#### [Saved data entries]

^^^^

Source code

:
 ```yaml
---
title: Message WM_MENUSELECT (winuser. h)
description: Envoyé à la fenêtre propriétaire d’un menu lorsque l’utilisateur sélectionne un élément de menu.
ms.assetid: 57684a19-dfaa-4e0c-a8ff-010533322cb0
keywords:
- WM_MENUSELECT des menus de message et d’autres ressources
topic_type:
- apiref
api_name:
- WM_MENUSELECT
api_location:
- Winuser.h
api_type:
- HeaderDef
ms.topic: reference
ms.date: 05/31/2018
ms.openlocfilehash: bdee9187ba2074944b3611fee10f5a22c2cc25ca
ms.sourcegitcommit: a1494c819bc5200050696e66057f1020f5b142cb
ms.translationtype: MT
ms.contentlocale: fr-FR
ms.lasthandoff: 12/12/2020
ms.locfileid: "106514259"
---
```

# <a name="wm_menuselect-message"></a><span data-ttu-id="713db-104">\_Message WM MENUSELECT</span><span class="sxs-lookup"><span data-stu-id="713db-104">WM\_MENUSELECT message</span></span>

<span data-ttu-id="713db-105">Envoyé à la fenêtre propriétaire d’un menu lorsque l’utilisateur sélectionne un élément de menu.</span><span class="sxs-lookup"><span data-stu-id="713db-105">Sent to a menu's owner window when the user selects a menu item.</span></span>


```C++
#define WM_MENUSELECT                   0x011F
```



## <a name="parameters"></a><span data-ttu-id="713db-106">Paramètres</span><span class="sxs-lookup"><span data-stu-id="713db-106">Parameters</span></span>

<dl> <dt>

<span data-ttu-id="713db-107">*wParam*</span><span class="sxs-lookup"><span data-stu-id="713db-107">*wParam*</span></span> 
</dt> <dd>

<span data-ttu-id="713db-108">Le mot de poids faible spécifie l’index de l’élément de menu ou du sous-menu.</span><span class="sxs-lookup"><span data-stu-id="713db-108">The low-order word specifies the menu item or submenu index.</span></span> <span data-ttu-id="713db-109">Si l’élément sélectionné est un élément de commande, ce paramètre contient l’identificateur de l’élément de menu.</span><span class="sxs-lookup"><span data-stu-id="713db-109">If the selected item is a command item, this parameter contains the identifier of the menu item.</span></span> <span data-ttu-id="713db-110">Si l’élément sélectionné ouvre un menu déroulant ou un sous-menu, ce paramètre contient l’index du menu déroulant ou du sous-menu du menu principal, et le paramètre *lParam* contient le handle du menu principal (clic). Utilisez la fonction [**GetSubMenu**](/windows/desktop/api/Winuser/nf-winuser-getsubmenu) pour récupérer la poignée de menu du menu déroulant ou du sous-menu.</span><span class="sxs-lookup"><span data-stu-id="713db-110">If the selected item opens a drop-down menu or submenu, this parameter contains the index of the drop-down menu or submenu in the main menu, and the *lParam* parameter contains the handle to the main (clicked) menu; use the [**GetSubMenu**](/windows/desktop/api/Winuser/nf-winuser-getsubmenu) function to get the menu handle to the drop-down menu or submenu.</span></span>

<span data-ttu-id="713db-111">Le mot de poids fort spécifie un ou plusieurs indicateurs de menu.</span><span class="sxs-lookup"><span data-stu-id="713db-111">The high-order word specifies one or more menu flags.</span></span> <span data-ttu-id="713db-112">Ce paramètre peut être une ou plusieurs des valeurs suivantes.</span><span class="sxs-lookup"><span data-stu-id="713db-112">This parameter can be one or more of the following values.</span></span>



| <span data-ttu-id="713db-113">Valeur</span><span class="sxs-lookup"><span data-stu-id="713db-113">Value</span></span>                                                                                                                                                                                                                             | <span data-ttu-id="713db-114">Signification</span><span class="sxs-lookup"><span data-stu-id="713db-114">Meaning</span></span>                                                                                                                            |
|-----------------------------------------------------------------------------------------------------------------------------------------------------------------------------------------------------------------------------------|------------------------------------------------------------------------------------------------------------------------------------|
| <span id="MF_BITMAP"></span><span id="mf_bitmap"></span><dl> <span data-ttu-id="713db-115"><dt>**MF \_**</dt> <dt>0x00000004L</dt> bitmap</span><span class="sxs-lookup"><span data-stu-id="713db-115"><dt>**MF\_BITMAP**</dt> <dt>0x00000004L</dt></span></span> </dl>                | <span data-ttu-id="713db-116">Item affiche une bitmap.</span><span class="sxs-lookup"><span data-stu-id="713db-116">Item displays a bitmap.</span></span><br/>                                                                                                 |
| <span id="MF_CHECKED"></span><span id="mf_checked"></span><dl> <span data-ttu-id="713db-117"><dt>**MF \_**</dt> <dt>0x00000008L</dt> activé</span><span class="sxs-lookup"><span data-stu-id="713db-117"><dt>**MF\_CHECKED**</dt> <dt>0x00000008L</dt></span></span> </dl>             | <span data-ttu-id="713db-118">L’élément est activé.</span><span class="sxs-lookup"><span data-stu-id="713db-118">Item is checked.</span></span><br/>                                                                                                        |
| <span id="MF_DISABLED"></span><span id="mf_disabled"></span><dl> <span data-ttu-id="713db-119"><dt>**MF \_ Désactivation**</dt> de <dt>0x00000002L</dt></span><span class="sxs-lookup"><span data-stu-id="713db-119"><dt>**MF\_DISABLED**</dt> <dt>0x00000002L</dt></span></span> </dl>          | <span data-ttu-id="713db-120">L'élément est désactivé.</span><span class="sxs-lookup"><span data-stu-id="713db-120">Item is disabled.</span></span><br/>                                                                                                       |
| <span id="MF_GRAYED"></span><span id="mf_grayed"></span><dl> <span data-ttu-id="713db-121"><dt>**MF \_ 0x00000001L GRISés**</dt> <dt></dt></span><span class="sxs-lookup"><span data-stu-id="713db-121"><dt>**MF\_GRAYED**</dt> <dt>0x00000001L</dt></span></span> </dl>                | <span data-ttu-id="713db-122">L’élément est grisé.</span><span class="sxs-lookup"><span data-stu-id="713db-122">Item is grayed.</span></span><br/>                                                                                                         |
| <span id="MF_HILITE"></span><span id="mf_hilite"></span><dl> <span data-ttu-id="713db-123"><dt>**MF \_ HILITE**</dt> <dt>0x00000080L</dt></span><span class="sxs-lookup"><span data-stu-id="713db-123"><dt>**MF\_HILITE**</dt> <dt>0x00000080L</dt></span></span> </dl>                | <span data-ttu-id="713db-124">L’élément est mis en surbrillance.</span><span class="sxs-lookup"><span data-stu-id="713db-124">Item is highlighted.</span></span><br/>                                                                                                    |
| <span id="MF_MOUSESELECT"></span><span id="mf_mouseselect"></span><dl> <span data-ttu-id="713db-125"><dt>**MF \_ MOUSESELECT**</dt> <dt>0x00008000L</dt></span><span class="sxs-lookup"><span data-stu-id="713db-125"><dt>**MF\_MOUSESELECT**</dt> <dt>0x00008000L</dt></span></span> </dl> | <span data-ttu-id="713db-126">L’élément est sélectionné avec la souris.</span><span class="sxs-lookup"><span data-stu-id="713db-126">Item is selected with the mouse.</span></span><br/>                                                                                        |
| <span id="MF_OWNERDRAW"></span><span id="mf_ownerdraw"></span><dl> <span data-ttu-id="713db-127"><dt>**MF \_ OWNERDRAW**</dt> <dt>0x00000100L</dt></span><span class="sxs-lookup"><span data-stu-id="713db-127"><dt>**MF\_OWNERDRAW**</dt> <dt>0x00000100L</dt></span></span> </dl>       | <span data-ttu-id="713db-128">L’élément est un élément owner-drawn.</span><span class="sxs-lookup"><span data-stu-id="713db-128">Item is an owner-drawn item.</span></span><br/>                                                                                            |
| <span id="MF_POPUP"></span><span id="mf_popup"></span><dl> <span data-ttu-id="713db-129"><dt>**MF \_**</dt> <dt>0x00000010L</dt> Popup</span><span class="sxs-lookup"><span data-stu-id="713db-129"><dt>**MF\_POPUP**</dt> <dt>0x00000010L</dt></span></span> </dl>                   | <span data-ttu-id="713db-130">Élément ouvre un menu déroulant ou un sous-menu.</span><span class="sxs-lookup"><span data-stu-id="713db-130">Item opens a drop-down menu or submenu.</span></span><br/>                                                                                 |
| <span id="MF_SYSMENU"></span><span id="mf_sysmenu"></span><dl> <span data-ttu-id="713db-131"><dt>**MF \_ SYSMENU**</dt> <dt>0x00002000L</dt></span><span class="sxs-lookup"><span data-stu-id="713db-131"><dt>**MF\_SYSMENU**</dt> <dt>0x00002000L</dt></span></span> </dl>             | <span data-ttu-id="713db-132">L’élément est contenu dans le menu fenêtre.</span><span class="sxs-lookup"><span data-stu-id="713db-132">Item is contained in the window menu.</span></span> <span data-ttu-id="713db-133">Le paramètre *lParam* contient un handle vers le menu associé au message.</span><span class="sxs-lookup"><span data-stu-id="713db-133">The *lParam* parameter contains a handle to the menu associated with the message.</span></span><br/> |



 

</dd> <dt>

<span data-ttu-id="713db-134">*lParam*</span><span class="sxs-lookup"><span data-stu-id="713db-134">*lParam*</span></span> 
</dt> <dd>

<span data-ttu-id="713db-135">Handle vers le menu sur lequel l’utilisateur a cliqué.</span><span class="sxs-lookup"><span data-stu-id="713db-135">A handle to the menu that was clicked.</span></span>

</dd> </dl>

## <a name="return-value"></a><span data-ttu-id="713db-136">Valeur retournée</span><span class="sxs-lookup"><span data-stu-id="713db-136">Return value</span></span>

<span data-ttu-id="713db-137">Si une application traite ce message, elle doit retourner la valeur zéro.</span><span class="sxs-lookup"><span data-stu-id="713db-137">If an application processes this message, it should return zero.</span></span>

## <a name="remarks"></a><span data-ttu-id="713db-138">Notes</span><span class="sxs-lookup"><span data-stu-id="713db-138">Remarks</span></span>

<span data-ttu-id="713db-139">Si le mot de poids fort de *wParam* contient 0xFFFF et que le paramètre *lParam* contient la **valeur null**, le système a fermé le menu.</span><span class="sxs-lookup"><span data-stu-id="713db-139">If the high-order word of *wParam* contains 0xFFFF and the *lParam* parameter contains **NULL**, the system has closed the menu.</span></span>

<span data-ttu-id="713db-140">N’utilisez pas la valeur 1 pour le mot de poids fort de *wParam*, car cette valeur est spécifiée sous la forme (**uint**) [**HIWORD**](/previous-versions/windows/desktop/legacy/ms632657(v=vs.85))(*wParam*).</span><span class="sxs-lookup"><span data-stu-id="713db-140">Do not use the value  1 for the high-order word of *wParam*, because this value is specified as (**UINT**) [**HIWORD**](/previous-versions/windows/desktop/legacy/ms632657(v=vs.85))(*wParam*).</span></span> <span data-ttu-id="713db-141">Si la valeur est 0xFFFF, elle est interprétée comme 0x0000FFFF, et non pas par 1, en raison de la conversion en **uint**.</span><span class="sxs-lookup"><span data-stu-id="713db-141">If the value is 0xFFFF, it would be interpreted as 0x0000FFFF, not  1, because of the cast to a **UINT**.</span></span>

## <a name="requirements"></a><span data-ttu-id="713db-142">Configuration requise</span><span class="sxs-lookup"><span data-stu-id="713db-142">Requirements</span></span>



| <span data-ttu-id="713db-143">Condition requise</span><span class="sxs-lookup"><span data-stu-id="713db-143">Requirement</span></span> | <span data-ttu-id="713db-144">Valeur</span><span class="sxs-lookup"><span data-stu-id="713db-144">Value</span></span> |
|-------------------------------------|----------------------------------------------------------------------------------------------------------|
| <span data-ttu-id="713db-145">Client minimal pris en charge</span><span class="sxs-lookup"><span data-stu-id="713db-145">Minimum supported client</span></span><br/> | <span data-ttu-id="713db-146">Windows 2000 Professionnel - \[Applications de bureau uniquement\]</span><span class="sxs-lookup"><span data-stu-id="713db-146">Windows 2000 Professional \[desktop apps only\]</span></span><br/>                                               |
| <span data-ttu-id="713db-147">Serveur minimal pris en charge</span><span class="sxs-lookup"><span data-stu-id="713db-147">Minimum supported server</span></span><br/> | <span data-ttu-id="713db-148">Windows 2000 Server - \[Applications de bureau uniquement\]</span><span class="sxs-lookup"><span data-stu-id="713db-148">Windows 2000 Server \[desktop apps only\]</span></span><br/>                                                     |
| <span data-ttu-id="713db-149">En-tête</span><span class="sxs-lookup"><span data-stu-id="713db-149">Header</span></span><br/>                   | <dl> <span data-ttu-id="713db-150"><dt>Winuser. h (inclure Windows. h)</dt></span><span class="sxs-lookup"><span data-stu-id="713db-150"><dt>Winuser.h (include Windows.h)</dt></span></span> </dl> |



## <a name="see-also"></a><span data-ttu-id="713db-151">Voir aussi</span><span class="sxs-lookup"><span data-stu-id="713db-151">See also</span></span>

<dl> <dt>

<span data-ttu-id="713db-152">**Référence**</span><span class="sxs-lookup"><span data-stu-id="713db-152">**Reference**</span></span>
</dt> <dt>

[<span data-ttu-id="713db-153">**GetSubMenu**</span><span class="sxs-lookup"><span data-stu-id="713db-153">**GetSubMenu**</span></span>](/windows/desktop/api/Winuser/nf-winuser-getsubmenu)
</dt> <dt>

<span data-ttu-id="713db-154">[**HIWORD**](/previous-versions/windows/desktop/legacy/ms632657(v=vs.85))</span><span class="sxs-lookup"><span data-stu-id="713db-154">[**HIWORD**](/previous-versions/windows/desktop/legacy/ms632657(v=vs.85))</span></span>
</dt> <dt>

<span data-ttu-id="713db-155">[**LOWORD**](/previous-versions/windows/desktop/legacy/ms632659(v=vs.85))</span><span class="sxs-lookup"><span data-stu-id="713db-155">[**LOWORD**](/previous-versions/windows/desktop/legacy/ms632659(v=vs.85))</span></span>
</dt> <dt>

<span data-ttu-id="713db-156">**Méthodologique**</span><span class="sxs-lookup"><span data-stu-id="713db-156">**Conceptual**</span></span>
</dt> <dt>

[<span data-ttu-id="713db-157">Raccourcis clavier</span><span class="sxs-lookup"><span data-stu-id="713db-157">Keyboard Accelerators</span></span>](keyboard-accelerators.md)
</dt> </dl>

^^^^

#### [TASK ITEM]
Going back over the entries above, copy word for word every line from the one that has "un élément owner-drawn.</span><span" on through the one that has "ou un sous-menu.</span><span".

#### [TASK ANSWER]
| <span id="MF_OWNERDRAW"></span><span id="mf_ownerdraw"></span><dl> <span data-ttu-id="713db-127"><dt>**MF \_ OWNERDRAW**</dt> <dt>0x00000100L</dt></span><span class="sxs-lookup"><span data-stu-id="713db-127"><dt>**MF\_OWNERDRAW**</dt> <dt>0x00000100L</dt></span></span> </dl>       | <span data-ttu-id="713db-128">L’élément est un élément owner-drawn.</span><span class="sxs-lookup"><span data-stu-id="713db-128">Item is an owner-drawn item.</span></span><br/>                                                                                            |
| <span id="MF_POPUP"></span><span id="mf_popup"></span><dl> <span data-ttu-id="713db-129"><dt>**MF \_**</dt> <dt>0x00000010L</dt> Popup</span><span class="sxs-lookup"><span data-stu-id="713db-129"><dt>**MF\_POPUP**</dt> <dt>0x00000010L</dt></span></span> </dl>                   | <span data-ttu-id="713db-130">Élément ouvre un menu déroulant ou un sous-menu.</span><span class="sxs-lookup"><span data-stu-id="713db-130">Item opens a drop-down menu or submenu.</span></span><br/>                                                                                 |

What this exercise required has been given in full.